If you’re list’ning God
Please don’t make it hard to know
If we should believe in the things that we see
Tell us, should we run away
Should we try and stay
Or would it be better just to let things be?

Living here, in this brand new world
Might be a fantasy
But it taught me to love
So it’s real, real to me

And I’ve learned
That we must look inside our hearts
To find a world full of love
Like yours
Like me

Like home…*
The lesson for Diana Ross’s Dorothy is that if she believes in herself, she can do anything, including loving herself, and that no matter where she is, she will always be “home”. Ponder this message while imagining her as a composite of her Oz friends. Before the trip to Oz, she’s doesn’t really love herself (Scarecrow), she doesn’t believe she’s got enough heart to love someone besides Toto (Tin Man), and she doesn’t think she can stand up to the big bad world of rejection (Lion). All of these things explain her timidity and her unwillingness to leave her aunt and uncle’s home. Her trip through Oz has shown her that she can do all of these things and more (including killing someone, but we’ll forget that little fact).

Now perhaps Glenda in The Wizard of Oz has the same message for Judy Garland’s Dorothy, but I sure didn’t pick up on it like I did after watching The Wiz (granted, I’ve watched the latter about eleventy-billion times and the former maybe only a dozen times, but still).
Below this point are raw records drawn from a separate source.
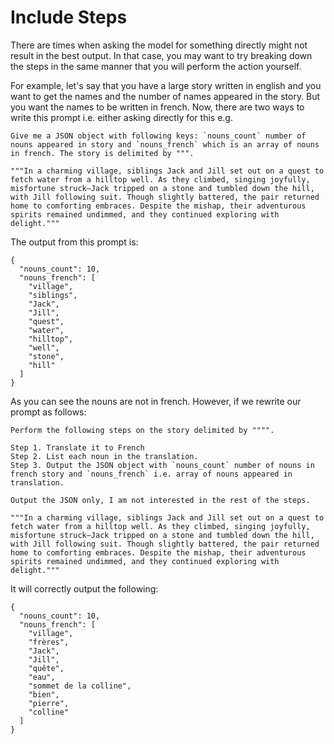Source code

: # Include Steps

There are times when asking the model for something directly might not result in the best output. In that case, you may want to try breaking down the steps in the same manner that you will perform the action yourself.

For example, let's say that you have a large story written in english and you want to get the names and the number of names appeared in the story. But you want the names to be written in french. Now, there are two ways to write this prompt i.e. either asking directly for this e.g.

```
Give me a JSON object with following keys: `nouns_count` number of nouns appeared in story and `nouns_french` which is an array of nouns in french. The story is delimited by """.

"""In a charming village, siblings Jack and Jill set out on a quest to fetch water from a hilltop well. As they climbed, singing joyfully, misfortune struck—Jack tripped on a stone and tumbled down the hill, with Jill following suit. Though slightly battered, the pair returned home to comforting embraces. Despite the mishap, their adventurous spirits remained undimmed, and they continued exploring with delight."""
```

The output from this prompt is:

```
{
  "nouns_count": 10,
  "nouns_french": [
    "village",
    "siblings",
    "Jack",
    "Jill",
    "quest",
    "water",
    "hilltop",
    "well",
    "stone",
    "hill"
  ]
}
```

As you can see the nouns are not in french. However, if we rewrite our prompt as follows:

```
Perform the following steps on the story delimited by """".

Step 1. Translate it to French
Step 2. List each noun in the translation.
Step 3. Output the JSON object with `nouns_count` number of nouns in french story and `nouns_french` i.e. array of nouns appeared in translation.

Output the JSON only, I am not interested in the rest of the steps.

"""In a charming village, siblings Jack and Jill set out on a quest to fetch water from a hilltop well. As they climbed, singing joyfully, misfortune struck—Jack tripped on a stone and tumbled down the hill, with Jill following suit. Though slightly battered, the pair returned home to comforting embraces. Despite the mishap, their adventurous spirits remained undimmed, and they continued exploring with delight."""
```

It will correctly output the following:

```
{
  "nouns_count": 10,
  "nouns_french": [
    "village",
    "frères",
    "Jack",
    "Jill",
    "quête",
    "eau",
    "sommet de la colline",
    "bien",
    "pierre",
    "colline"
  ]
}
```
I have more hope for The Wiz Dorothy than I do for The Wizard of Oz Dorothy. The former is probably going to move out of Auntie Em’s apartment–maybe even out of Harlem–and make some friends and start living “a brand new” life. Maybe she’ll bring Richard Pryor with her and the two will have a life together. The Wizard of Oz Dorothy will be a more a grateful girl who won’t be so quick to run away when she doesn’t feel appreciated, but she’s still going to be stuck in Kansas with Toto for awhile, no doubt wishing she could go back to Oz again. I guess I think The Wiz has a meatier moral than The Wizard of Oz does, one that everyone–not just teenagers–can appreciate.

And all of this is my way of explaining why I like The Wiz more than The Wizard of Oz. But both are great films.

You rock.

I agree entirely with your appraisal of the Wiz’s wonderfulness. Thank you for sharing your insightful analysis.